Catalog Number: CG-0034

My first Petalodus ohioensis Shark Tooth of 2020 is my fifth overall. This specimen is the first with a three dimensional root.

I keep a ready supply of limestone boulders near the lab in which I can search through the matrix. This boulder perhaps came from the same general area as the first four teeth, although there is no way to know for certain. However, I can about 95% sure this did come from that batch of limestone.

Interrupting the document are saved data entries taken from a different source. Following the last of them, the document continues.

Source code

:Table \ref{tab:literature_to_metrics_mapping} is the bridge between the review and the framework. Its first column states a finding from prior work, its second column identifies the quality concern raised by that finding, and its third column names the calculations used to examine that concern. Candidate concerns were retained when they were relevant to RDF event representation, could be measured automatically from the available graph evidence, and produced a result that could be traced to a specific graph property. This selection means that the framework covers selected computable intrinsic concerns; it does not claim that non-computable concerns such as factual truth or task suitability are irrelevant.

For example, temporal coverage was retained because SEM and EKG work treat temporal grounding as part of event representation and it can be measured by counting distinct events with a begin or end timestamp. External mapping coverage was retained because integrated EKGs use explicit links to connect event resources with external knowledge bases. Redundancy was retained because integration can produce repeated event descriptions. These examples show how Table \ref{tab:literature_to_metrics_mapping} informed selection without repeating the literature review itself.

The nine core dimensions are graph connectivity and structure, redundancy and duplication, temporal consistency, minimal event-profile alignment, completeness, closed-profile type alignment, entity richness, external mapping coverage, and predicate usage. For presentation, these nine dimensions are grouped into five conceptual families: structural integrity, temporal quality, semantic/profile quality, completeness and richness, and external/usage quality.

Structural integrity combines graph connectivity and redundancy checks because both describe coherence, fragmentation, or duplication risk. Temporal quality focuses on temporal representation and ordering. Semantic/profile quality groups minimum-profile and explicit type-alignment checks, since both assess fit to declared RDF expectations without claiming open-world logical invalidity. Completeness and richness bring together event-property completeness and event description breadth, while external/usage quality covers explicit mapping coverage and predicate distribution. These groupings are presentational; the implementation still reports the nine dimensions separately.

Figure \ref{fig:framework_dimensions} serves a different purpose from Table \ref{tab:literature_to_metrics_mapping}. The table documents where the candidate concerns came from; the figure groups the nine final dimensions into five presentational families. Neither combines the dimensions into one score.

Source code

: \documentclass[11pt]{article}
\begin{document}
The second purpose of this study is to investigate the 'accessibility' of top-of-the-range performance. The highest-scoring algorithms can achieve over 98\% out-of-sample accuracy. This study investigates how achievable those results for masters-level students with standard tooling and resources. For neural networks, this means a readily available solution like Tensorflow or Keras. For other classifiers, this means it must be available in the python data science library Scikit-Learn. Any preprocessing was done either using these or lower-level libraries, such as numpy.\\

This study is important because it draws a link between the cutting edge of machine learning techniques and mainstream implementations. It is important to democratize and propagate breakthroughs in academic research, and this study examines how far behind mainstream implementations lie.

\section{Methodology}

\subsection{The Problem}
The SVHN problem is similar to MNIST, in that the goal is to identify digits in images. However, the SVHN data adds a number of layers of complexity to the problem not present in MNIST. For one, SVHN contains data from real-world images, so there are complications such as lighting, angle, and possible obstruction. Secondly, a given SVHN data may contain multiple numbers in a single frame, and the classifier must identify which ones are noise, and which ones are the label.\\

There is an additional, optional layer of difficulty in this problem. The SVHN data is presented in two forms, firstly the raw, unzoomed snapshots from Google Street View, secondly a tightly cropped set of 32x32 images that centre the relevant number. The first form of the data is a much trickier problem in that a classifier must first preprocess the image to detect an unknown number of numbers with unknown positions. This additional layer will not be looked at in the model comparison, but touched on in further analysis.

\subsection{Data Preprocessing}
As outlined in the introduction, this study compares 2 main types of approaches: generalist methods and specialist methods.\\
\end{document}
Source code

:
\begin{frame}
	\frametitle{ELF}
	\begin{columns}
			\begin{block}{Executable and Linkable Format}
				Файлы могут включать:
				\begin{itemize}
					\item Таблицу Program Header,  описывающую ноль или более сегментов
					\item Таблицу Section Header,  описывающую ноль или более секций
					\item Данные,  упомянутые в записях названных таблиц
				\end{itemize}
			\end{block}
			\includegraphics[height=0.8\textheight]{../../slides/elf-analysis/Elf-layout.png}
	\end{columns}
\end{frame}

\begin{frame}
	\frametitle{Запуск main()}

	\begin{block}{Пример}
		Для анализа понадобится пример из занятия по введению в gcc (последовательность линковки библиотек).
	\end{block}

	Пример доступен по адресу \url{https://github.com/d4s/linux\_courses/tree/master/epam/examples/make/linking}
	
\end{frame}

The entire rock contains many other interesting specimens including a Sea Pen in the back, a complete Brachiopod, and a few other specimens. The negative includes an example of Fenestella visible on its surface.

Matrix Preparation

Many of the specimens I have found over the past month have received a polish if it was possible. When I found the tooth, it was attached to a piece of the boulder that was very heavy. So I cut the matrix using a 7-inch diamond blade down to the size you see below.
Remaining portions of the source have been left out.